Editor's notes

By Tim Redmond


One of the most chilling moments in the Supreme Court confirmation hearings for Judge Samuel Alito came when Sen. Russ Feingold of Wisconsin asked the nominee about innocence and execution.

Imagine, Feingold said, a hypothetical case in which a person has been convicted of a capital crime and sentenced to death – but subsequent evidence clearly proves him innocent. Suppose the trial was procedurally perfect, there were no overriding errors or legal issues – just the fact that the jury was wrong and the guy on death row turned out to have done nothing wrong. Would this person have a constitutional right not to be executed?

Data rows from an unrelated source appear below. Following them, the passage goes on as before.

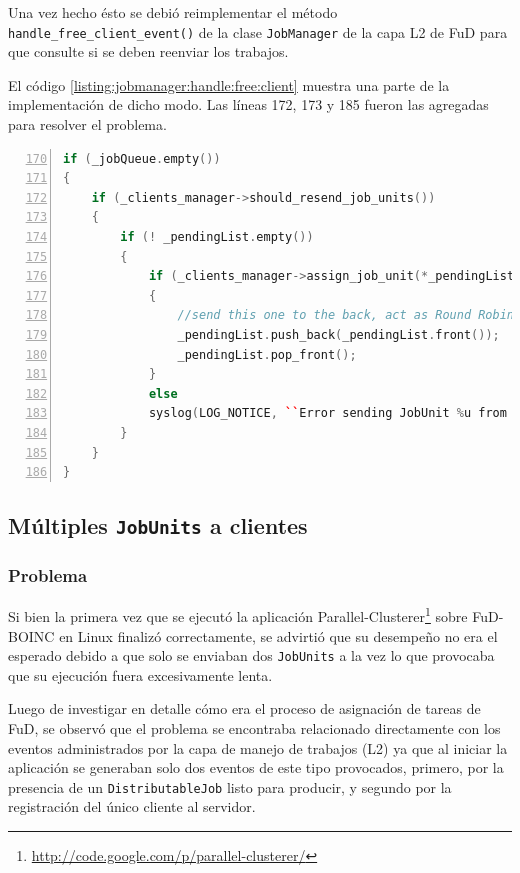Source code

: Una vez hecho ésto se debió reimplementar el método \texttt{handle\_free\_client\_event()} de la clase \texttt{JobManager} de la capa L2 de FuD para que consulte si se deben reenviar los trabajos. 

El código \ref{listing:jobmanager:handle:free:client} muestra una parte de la implementación de dicho modo. Las líneas 172, 173 y 185 fueron las agregadas para resolver el problema. 
\newpage
\begin{lstlisting}[frame=shadowbox, language=C++, numbers=left, xleftmargin=8mm, framexleftmargin=22pt, basicstyle=\scriptsize, numberstyle=\footnotesize, breaklines=true, breakatwhitespace=false, captionpos=b, caption={Parte del código del método \texttt{handle\_free\_client\_event()} de la clase \texttt{JobManager}}, label=listing:jobmanager:handle:free:client, backgroundcolor=\color{gris}, firstnumber=170, tabsize=4, keywordstyle=\color{Blue}]
if (_jobQueue.empty())
{
	if (_clients_manager->should_resend_job_units()) 
	{
		if (! _pendingList.empty())
		{
			if (_clients_manager->assign_job_unit(*_pendingList.front()))
			{
				//send this one to the back, act as Round Robin
				_pendingList.push_back(_pendingList.front());
				_pendingList.pop_front();
			}
			else
			syslog(LOG_NOTICE, ``Error sending JobUnit %u from Pending List to a client.'', _pendingList.front()->get_id());
		}
	}
}
\end{lstlisting}


\subsection{Múltiples \texttt{JobUnits} a clientes}
\label{seccion:multiples:jobunits:clientes}

	\subsubsection{Problema}
Si bien la primera vez que se ejecutó la aplicación Parallel-Clusterer\footnote{\url{http://code.google.com/p/parallel-clusterer/}} sobre FuD-BOINC en Linux finalizó correctamente, se advirtió que su desempeño no era el esperado debido a que solo se enviaban dos \texttt{JobUnits} a la vez lo que provocaba que su ejecución fuera excesivamente lenta.

Luego de investigar en detalle cómo era el proceso de asignación de tareas de FuD, se observó que el problema se encontraba relacionado directamente con los eventos administrados por la capa de manejo de trabajos (L2) ya que al iniciar la aplicación se generaban solo dos eventos de este tipo provocados, primero, por la presencia de un \texttt{DistributableJob} listo para producir, y segundo por la registración del único cliente al servidor.

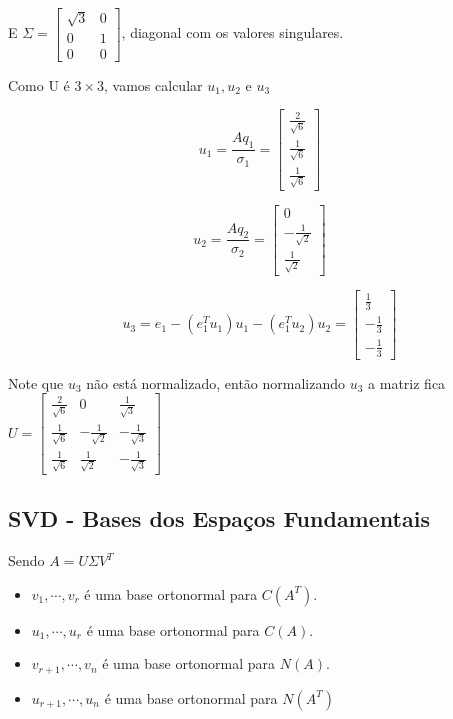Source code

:\documentclass[12pt]{article}
\begin{document}
E $\Sigma = \left[ \begin{array}{cc}
    \sqrt{3} & 0 \\
    0 & 1 \\
    0 & 0
\end{array} \right]$, diagonal com os valores singulares.

Como U é $3 \times 3$, vamos calcular $u_1, u_2$ e $u_3$

$$u_1 = \dfrac{A q_1}{\sigma_1} = \left[ \begin{array}{c}
    \frac{2}{\sqrt{6}} \\
    \frac{1}{\sqrt{6}} \\
    \frac{1}{\sqrt{6}}
\end{array} \right]$$

$$u_2 = \dfrac{A q_2}{\sigma_2} = \left[ \begin{array}{c}
    0 \\
    - \frac{1}{\sqrt{2}} \\
    \frac{1}{\sqrt{2}}
\end{array} \right]$$

$$u_3 = e_1 - (e_1^T u_1) u_1 - (e_1^T u_2) u_2 = \left[ \begin{array}{c}
    \frac{1}{3} \\
    - \frac{1}{3} \\
    - \frac{1}{3}
\end{array} \right]$$

Note que $u_3$ não está normalizado, então normalizando $u_3$ a matriz fica $U = \left[ \begin{array}{ccc}
    \frac{2}{\sqrt{6}} & 0 & \frac{1}{\sqrt{3}} \\
    \frac{1}{\sqrt{6}} & - \frac{1}{\sqrt{2}} & - \frac{1}{\sqrt{3}} \\
    \frac{1}{\sqrt{6}} & \frac{1}{\sqrt{2}} & - \frac{1}{\sqrt{3}}
\end{array} \right]$

\subsection*{SVD - Bases dos Espaços Fundamentais}
Sendo $A = U \Sigma V^T$

\begin{itemize}
    \item $v_1, \cdots, v_r$ é uma base ortonormal para $C(A^T)$.
    
    \item $u_1, \cdots, u_r$ é uma base ortonormal para $C(A)$.
    
    \item $v_{r+1}, \cdots, v_n$ é uma base ortonormal para $N(A)$.
    
    \item $u_{r+1}, \cdots, u_n$ é uma base ortonormal para $N(A^T)$
\end{itemize}
\end{document}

Alito bobbed and weaved. He talked about process and state and federal jurisdiction. He rambled and ducked, and Feingold asked him again: Forget the process. Does a demonstrably innocent person have a constitutional right to not be killed by the state?

Alito wouldn't answer.

The press largely missed this little exchange, and it represented everything wrong with the Alito hearings. I learned a lot about the guy from listening to the hearings – but almost nothing from reading the San Francisco Chronicle. If I hadn't listened myself, I might have missed this gem, which should have been a front-page headline here in SF: "Alito can't find constitutional right not to be wrongly executed."

Instead, the Chron's Carolyn Lochhead reported Jan. 11 that the Democrats "were unable to land serious blows" on the nominee. As if this were all just a boxing match, with the only losers the fools who bet on the Democratic chumps.

I ought to be used to it by now. But I'm not.

. . .

It's hard to be objective about the school-closure fiasco, since my son goes to one of the schools on the list. We love McKinley – it's a wonderful school, with a great, diverse community, excellent teachers, and a fabulous principal. What goes on there represents everything that's right about SF public schools.

But it's a small school, and the staff has put discretionary money into keeping some of the class sizes below the maximum, so it fits some of the criteria for closure. Which is infuriating.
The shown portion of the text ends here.